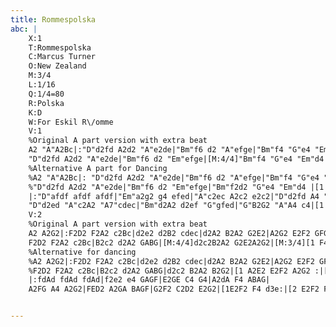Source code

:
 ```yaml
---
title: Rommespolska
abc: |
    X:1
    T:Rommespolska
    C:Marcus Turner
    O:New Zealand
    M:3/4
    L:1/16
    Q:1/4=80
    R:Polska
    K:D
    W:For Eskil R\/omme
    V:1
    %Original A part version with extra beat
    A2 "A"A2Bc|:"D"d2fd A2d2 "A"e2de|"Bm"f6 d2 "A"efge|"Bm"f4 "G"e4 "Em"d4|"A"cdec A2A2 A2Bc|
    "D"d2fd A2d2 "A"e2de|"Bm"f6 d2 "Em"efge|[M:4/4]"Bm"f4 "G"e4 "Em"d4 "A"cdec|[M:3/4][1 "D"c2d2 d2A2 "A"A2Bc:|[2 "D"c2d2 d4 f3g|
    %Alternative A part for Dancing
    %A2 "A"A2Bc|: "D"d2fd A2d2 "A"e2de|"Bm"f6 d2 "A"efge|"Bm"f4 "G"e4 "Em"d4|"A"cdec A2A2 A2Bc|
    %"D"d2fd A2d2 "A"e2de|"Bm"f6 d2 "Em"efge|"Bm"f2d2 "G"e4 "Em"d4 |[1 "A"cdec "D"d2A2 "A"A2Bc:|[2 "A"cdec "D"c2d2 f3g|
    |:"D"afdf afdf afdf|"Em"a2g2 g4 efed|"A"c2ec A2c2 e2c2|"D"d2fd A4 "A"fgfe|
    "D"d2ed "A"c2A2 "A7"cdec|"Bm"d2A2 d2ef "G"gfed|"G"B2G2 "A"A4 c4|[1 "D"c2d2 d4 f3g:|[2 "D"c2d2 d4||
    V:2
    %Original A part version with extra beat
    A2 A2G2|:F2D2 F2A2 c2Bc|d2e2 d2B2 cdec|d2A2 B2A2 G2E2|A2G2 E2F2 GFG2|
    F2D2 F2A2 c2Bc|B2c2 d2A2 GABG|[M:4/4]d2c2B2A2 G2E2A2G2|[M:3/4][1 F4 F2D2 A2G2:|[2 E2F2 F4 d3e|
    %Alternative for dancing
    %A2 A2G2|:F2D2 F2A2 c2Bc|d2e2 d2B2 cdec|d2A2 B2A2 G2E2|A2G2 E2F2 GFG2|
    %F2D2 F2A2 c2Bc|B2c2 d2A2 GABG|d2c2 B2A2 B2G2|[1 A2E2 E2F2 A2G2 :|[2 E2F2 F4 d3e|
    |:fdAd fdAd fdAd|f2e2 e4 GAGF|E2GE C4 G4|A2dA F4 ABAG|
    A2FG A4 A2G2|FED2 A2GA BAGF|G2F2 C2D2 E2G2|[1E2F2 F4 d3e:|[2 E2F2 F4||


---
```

******

The lines to show are those in the data above that include "Rommespolska".

> [Written answer]
title: Rommespolska
    T:Rommespolska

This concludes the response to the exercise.